On page 29, Knuth says, "We can regard both variables and clauses as active agents, who continually tweet to their neighbors in this social network." This in the context of statistical physics.

Seeing Knuth talk about tweets feels weird.

On another note, anyone actually run into a random k-SAT problem in "real life"?


On another note, anyone actually run into a random k-SAT problem in "real life"?

Because there's a lot of research into solving SAT "pretty quickly", one of the half-reasonable ways to approach an NP-complete problem is to find an efficient reduction and use a premade SAT solver/heuristic.

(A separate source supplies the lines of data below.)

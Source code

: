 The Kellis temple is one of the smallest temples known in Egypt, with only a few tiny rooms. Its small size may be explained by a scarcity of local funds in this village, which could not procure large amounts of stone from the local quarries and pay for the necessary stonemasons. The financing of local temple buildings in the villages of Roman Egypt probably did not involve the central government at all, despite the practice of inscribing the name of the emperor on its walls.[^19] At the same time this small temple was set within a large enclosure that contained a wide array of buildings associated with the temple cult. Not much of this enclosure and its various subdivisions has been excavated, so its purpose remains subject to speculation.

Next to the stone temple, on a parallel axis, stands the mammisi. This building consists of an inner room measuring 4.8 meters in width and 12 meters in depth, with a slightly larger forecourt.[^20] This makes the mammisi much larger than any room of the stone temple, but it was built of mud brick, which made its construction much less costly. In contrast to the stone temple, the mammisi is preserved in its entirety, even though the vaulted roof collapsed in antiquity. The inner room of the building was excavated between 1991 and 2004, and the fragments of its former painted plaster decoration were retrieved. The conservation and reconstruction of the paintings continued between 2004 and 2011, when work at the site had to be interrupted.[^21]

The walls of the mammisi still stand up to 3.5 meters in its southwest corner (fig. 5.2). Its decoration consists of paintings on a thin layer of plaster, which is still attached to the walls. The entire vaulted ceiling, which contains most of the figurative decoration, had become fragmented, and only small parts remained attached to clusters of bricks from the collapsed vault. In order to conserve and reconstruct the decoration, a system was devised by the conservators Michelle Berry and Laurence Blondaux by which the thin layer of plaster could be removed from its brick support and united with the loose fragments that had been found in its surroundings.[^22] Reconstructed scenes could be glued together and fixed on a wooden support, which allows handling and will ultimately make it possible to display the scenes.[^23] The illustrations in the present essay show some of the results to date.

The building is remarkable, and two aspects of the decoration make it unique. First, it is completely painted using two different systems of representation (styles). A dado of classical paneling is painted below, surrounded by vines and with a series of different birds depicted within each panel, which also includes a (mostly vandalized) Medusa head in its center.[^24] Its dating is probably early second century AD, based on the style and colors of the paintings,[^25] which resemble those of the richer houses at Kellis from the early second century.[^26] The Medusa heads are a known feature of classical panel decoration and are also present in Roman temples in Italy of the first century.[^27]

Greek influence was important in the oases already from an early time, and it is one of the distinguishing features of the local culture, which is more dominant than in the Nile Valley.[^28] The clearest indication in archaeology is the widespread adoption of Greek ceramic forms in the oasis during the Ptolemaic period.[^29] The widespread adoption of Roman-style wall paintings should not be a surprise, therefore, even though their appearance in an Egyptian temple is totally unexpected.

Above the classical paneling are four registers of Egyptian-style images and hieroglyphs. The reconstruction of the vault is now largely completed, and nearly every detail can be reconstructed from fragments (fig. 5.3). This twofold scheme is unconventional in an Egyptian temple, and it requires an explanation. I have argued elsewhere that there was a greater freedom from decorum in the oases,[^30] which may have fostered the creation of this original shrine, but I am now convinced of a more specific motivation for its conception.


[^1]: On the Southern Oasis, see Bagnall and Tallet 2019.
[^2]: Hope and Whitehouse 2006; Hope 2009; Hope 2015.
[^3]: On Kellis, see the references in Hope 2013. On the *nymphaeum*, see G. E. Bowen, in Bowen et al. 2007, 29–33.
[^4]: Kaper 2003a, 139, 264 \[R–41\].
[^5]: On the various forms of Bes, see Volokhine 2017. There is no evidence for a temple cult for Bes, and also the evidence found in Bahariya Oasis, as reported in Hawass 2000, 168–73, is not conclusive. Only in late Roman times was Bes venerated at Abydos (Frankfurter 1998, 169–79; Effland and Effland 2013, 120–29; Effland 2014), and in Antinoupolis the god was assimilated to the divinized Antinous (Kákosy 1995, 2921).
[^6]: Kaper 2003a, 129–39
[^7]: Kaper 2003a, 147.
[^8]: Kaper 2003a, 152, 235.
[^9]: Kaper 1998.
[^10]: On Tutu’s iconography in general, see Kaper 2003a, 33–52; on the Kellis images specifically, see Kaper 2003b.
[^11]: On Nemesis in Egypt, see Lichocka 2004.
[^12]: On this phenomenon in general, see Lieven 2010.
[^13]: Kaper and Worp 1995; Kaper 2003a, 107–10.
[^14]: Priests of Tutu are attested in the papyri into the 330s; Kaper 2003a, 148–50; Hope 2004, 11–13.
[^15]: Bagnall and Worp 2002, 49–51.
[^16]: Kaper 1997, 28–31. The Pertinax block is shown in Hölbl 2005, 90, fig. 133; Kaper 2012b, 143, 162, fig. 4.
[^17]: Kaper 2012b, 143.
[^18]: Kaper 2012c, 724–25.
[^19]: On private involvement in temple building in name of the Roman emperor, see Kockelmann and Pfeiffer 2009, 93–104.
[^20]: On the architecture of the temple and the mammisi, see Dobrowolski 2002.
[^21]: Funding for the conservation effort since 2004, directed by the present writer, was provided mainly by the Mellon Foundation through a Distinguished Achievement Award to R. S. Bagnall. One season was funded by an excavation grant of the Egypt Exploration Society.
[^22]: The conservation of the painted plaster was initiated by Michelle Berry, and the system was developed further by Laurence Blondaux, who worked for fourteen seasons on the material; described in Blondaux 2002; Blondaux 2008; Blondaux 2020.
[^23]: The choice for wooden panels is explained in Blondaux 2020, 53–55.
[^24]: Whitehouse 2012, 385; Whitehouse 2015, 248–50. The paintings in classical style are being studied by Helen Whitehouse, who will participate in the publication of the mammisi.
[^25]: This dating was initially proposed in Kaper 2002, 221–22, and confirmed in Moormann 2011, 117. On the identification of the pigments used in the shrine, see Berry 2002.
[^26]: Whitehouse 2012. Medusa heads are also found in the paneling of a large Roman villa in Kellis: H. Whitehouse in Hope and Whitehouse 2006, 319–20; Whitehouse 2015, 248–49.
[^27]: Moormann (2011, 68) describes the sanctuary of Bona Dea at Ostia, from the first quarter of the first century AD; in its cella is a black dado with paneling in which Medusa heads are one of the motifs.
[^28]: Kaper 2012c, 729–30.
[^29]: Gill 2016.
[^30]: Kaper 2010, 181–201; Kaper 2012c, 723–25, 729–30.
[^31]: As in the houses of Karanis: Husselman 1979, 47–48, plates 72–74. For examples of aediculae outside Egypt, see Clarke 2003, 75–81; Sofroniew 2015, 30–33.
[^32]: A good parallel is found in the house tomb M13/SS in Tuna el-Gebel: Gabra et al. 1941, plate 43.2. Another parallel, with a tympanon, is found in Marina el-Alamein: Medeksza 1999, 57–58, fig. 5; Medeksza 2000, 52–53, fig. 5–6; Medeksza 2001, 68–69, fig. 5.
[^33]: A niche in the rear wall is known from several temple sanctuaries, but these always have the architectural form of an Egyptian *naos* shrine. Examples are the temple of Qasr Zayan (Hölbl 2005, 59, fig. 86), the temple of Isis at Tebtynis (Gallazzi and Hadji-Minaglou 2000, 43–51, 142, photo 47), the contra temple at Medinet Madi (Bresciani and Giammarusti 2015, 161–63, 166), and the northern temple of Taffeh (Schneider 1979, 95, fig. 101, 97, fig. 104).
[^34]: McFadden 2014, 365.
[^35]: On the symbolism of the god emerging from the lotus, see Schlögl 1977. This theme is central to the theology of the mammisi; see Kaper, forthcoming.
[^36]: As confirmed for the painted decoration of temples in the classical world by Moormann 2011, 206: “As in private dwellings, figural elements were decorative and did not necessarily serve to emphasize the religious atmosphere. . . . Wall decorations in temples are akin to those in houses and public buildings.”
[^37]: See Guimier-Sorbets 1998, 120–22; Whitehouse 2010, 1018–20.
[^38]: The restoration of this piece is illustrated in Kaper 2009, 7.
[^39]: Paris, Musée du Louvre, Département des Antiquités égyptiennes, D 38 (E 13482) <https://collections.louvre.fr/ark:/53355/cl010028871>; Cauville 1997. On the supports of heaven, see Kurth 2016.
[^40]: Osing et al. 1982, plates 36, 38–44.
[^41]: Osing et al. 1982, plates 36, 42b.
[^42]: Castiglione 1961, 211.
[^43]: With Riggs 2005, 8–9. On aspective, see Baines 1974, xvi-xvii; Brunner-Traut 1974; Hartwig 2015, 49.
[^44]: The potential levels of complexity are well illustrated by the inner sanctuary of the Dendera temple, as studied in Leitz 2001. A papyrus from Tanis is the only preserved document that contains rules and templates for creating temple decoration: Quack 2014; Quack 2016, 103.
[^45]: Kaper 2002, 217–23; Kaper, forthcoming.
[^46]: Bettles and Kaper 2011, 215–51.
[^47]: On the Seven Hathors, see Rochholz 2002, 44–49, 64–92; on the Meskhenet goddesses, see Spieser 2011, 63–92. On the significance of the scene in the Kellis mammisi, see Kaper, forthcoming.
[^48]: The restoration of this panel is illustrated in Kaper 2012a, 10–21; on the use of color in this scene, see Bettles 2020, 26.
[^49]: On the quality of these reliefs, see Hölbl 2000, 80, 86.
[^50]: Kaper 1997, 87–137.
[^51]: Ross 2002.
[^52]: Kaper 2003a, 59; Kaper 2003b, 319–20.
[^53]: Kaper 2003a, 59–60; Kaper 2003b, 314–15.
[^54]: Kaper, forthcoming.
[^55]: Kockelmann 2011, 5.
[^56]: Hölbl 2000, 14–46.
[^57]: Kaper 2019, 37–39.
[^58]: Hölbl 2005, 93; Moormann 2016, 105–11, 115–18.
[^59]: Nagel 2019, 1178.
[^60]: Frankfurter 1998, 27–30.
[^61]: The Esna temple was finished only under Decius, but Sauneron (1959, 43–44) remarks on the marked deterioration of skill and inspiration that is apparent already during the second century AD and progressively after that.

I don't think nearly as much work has gone into that sort of thing as, say, integer programming (http://en.wikipedia.org/wiki/Integer_programming), but I remember reading something about it a couple of years ago.

Of course, when people realise their problem is NP-complete they tend to go a different way with things. The usual answers are:

1. Problems in practice are small enough for brute-force (or a simple backtracking search)

2. We probably don't need optimality, just use some kind of heuristic or metaheuristic.

3. Too hard, let's do something else.


Yeah in my experience reductions to IP are simpler and result in smaller problem sizes.


Or even mixed integer problems.

From what I've heard, researchers are actually rejoicing, once they are proven a problem is in NP (instead of something worse or unknown status): because that's means it's quite likely that most of it's instances are tractable and we know lots about how to solve NP problems.


It's a quite common reaction in AI, yeah: once we can reduce the problem to some standard NP-problem solver, we're probably in good shape.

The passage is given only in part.